UK expected to have OneWeb ‘golden share’
July 10, 2020
By Chris Forrester
The joint bid for OneWeb’s assets by the UK government and India telco giant Bharti should get outline approval from the New York Southern District Bankruptcy Court today, July 10th. There are still a few formal logistical steps to be negotiated and the purchase is not likely to be totally signed off until November 27th (assuming no regulatory delays).
A report from Quilty Analytics says that they believe the UK government has certain overall control rights (a ‘golden share’) over and above the implied 50/50 share of the capital commitment.
OneWeb’s former equity holders and its unsecured creditors are expected to be wiped out, suggests Quilty. “Counting their cash proceeds and the notional value of their equity received, we estimate that the all-in recovery for OneWeb’s secured creditors is roughly ~15 per cent. While not a great recovery, it still a better outcome than past LEO bankruptcies. In fact, as shown below, the $250 million in value payable to existing OneWeb stakeholders is almost an order-of-magnitude better outcome than certain other “1st Gen” LEO bankruptcies,” says Quilty.
Quilty lists the assorted satellite bankruptcies of the past, including Iridium (1999 $5 billion), Orbcomm (2000 $0.8 billion), Globalstar (2002 $4.3 billion) and now OneWeb $3.4 billion.
The analysts suggest that the overall impact for SpaceX, for example, is “marginally negative” and OneWeb’s rescue prevents SpaceX from inheriting OneWeb’s priority filings in Ku-band. The rescue could also be a problem in that the UK is now a LEO competitor while also being the regulator of OneWeb (via OFCOM).
Quilty suggests that as for Telesat the OneWeb purchase is overall negative and say that they do not believe that Telesat was a serious bidder for OneWeb. “Funding Telesat’s LEO fleet could be more challenging due to the perception of increased competition. Ongoing uncertainty regarding OneWeb’s intentions could further-stall an already delayed program and Telesat’s ability to begin offering services in 2022,” says Quilty.
OneWeb’s hurdles are not just legal. Quilty estimates that OneWeb is obliged to orbit 360 satellites by June 2023 and this could need some $800 million in fresh funding and just over twice that amount to complete its 1st Generation satellites.

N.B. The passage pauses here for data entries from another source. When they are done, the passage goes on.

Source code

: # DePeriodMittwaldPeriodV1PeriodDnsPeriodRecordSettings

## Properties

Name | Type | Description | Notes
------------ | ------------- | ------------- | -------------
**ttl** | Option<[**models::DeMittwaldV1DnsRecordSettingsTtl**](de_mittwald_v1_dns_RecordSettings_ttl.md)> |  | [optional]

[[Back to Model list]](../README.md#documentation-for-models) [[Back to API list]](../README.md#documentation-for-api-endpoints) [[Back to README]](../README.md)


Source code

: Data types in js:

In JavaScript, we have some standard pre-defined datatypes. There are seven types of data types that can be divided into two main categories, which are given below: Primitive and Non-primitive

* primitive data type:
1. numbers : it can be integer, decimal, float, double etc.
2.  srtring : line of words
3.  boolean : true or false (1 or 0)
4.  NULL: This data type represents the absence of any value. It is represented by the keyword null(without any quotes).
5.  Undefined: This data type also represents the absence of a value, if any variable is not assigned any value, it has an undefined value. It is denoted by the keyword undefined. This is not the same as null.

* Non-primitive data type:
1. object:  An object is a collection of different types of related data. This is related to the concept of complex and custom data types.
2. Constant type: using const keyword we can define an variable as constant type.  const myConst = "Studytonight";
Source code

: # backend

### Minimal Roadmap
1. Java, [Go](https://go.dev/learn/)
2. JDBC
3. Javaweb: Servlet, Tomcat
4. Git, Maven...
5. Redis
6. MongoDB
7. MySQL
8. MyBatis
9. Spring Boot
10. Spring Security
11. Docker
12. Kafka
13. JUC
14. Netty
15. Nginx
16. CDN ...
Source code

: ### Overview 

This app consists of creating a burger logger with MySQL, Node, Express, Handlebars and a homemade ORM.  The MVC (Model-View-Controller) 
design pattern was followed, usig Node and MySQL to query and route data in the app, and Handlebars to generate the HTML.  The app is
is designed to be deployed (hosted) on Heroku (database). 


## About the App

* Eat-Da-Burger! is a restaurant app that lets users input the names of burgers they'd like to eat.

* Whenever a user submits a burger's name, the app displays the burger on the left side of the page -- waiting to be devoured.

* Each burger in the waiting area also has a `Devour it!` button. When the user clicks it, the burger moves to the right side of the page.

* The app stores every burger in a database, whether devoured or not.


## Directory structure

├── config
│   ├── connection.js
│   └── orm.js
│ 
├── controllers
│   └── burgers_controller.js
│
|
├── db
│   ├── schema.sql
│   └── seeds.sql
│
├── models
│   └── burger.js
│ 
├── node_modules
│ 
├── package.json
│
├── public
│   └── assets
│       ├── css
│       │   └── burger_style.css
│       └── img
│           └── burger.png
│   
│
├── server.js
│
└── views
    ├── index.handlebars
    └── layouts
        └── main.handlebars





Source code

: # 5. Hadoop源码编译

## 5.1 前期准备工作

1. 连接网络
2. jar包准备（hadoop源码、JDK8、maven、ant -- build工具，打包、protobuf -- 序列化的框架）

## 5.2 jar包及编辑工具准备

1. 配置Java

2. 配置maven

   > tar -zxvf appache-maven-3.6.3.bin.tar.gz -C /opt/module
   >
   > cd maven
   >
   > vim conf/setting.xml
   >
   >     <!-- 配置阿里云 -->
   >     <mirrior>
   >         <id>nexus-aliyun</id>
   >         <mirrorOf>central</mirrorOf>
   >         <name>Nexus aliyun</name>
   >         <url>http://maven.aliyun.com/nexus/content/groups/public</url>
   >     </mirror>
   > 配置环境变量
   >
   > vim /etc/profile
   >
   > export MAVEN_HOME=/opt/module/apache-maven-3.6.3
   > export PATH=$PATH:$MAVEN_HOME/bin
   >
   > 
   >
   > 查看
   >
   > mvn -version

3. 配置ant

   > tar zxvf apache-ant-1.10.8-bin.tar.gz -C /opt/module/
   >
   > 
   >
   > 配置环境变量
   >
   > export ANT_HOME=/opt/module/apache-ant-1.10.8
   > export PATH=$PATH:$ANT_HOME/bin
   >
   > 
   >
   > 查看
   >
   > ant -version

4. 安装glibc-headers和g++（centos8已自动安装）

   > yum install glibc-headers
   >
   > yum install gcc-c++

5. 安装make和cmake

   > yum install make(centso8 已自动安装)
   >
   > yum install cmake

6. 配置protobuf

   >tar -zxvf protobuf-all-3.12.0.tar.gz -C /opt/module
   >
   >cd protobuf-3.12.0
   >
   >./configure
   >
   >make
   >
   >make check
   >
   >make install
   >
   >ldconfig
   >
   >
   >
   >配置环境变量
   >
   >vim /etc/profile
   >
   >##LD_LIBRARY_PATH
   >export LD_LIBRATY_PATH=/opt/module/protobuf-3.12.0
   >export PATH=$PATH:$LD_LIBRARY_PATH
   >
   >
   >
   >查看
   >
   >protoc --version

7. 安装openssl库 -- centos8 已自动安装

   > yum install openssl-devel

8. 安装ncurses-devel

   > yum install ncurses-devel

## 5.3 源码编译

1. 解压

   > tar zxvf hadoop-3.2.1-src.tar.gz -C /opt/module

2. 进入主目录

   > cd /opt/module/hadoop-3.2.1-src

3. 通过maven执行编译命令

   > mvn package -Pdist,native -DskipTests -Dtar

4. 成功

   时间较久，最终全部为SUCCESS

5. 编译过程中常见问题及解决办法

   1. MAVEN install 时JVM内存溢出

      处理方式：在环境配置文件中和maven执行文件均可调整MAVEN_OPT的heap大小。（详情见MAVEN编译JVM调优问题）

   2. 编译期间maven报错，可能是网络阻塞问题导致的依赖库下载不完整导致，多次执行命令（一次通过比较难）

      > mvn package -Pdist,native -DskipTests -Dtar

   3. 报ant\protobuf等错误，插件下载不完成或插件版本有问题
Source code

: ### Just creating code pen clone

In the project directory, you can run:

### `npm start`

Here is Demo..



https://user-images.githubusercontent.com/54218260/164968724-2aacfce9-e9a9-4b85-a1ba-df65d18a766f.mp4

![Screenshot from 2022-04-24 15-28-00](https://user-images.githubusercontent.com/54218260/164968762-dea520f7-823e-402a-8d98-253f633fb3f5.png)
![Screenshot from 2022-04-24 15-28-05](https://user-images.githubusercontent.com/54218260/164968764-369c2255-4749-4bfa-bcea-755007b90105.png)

OneWeb’s Generation 2 craft – and potentially including the UK’s demands for a GPS system – also needs to be planned and developed. Quilty rightly says that with most of the OneWeb staff laid off (and including the OneWeb/Airbus factory staff) it is going to take time to rebuild that team. Quilty questions whether the rebuilding should take place in the US or UK or a combination of the two.
Quilty pulls no punches with regards to OneWeb’s potential competition. SpaceX has to be recognised as a valid competitor, as is Telesat. But not to be ignored is the might of Amazon and its Project Kuiper. “And now entering the ring, a duo that teams a great-power government with the globe’s #2 mobile operator by subscribers.”